Under the severe challenge of global climate change, reducing greenhouse gas emissions and promoting green and low-carbon development have become the shared consensus and guiding principles for the international community. As a key pillar of the global economy, the textile industry not only meets basic human needs and enhances quality of life, but is also a major contributor to energy consumption and carbon emissions. Due to the complexity of the textile supply chain, extensive energy consumption occurs throughout the production process, from raw material sourcing and textile manufacturing to the transportation of fabrics and apparel. Additionally, the high energy intensity of textile production itself makes the industry a significant emitter, which contributes about 10% of global greenhouse gas emissions (UNFCCC, 2025). As the world’s largest producer, consumer, and exporter of textiles and apparel, China plays a pivotal role in the international textile industry (Peng et al., 2022). Data from the China National Textile and Apparel Council (CNTAC) and other organizations indicate that China’s textile and apparel sector emits approximately 230 million tons of greenhouse gases annually (Liu, 2024), accounting for about 2% of the country’s total emissions. For years, China’s textile industry has faced enormous pressure to improve energy efficiency and reduce emissions (Li et al., 2022).
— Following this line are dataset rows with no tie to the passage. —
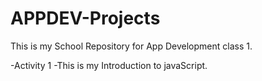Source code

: # APPDEV-Projects
This is my School Repository for App Development class 1.

-Activity 1
-This is my Introduction to javaScript.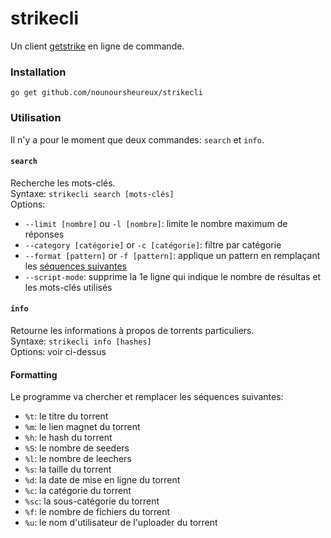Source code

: # strikecli

Un client [getstrike](https://getstrike.net/torrents) en ligne de commande.

### Installation

`go get github.com/nounoursheureux/strikecli`

### Utilisation

Il n'y a pour le moment que deux commandes: `search` et `info`.

#### `search`

Recherche les mots-clés.       
Syntaxe: `strikecli search [mots-clés]`         
Options:            
- `--limit [nombre]` ou `-l [nombre]`: limite le nombre maximum de réponses
- `--category [catégorie]` or `-c [catégorie]`: filtre par catégorie
- `--format [pattern]` or `-f [pattern]`: applique un pattern en remplaçant les [séquences suivantes](#Formatting)
- `--script-mode`: supprime la 1e ligne qui indique le nombre de résultas et les mots-clés utilisés

#### `info`

Retourne les informations à propos de torrents particuliers.        
Syntaxe: `strikecli info [hashes]`          
Options: voir ci-dessus       

#### Formatting

Le programme va chercher et remplacer les séquences suivantes: 
- `%t`: le titre du torrent
- `%m`: le lien magnet du torrent
- `%h`: le hash du torrent
- `%S`: le nombre de seeders
- `%l`: le nombre de leechers
- `%s`: la taille du torrent
- `%d`: la date de mise en ligne du torrent
- `%c`: la catégorie du torrent
- `%sc`: la sous-catégorie du torrent
- `%f`: le nombre de fichiers du torrent
- `%u`: le nom d'utilisateur de l'uploader du torrent
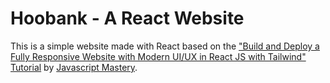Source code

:# Hoobank - A React Website

This is a simple website made with React based on the ["Build and Deploy a Fully Responsive Website with Modern UI/UX in React JS with Tailwind" Tutorial](https://youtu.be/_oO4Qi5aVZs?si=7AzfpKJdqgNtBhGW) by [Javascript Mastery](https://www.youtube.com/@javascriptmastery).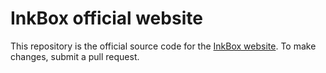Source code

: # InkBox official website

This repository is the official source code for the [InkBox website](https://inkbox.ddns.net/). To make changes, submit a pull request.
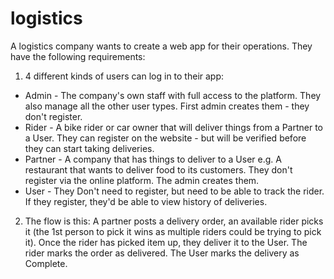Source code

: # logistics

A logistics company wants to create a web app for their operations. They have the following requirements:

1. 4 different kinds of users can log in to their app:

- Admin - The company's own staff with full access to the platform. They also manage all the other user types. First admin creates them - they don't register.
- Rider - A bike rider or car owner that will deliver things from a Partner to a User. They can register on the website - but will be verified before they can start taking deliveries.
- Partner - A company that has things to deliver to a User e.g. A restaurant that wants to deliver food to its customers. They don't register via the online platform. The admin creates them.
- User - They Don't need to register, but need to be able to track the rider. If they register, they'd be able to view history of deliveries.

2. The flow is this: A partner posts a delivery order, an available rider picks it (the 1st person to pick it wins as multiple riders could be trying to pick it). Once the rider has picked item up, they deliver it to the User. The rider marks the order as delivered. The User marks the delivery as Complete.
In China, the textile industry is a cornerstone of the national economy and social development, a vital sector for improving livelihoods and enhancing the quality of life, as well as a key player in international cooperation and integration. In 2020, the revenue of industrial enterprises above a designated size in China’s textile industry (including textile and apparel industry) reached approximately 3.73 trillion CNY, nearly 4.78 times the figure in 2001, while exports amounted to approximately 276 billion USD, accounting for 35.6% of global textile exports in that year (Leal Filho et al., 2022). The textile industry’s position in the industrial economy has been declining in recent years, with its share in industrial sectors dropping from 8.13% in 2001 to 3.5% in 2020. Its ranking also fell sharply from 5th to 16th (Zhang J. L. et al., 2024). In 2024, the total operating revenue of 38,000 large-scale textile enterprises nationwide increased by 4% year-on-year, marking a 4.8% rebound compared to the previous year. According to data from the National Bureau of Statistics, the capacity utilization rate of China’s textile industry reached 78.5% in 2024, representing an increase of 2.1% over the previous year. The figure is higher than the national industrial average of 75% for the same period. Over the past 2 decades, China’s textile industry has seen significant changes in its carbon emissions. Zhuo and Cai (2014) proved that from 2000 to 2012, carbon emissions in China’s textile and apparel sector more than doubled, although carbon emission intensity decreased. Wang and Liu (2020) observed that after 2012, carbon emissions from the garment manufacturing sector stabilized, though there was no significant reduction. The energy consumption structure has been optimized, with the share of fossil energy consumption, such as raw coal, decreasing. Huang and Zhang (2024) found that from 2012 to 2021, the carbon emissions of the three sub-sectors showed a similar fluctuation trend to the industry as a whole, with the textile sub-sector having the greatest impact on the overall carbon emissions of the industry.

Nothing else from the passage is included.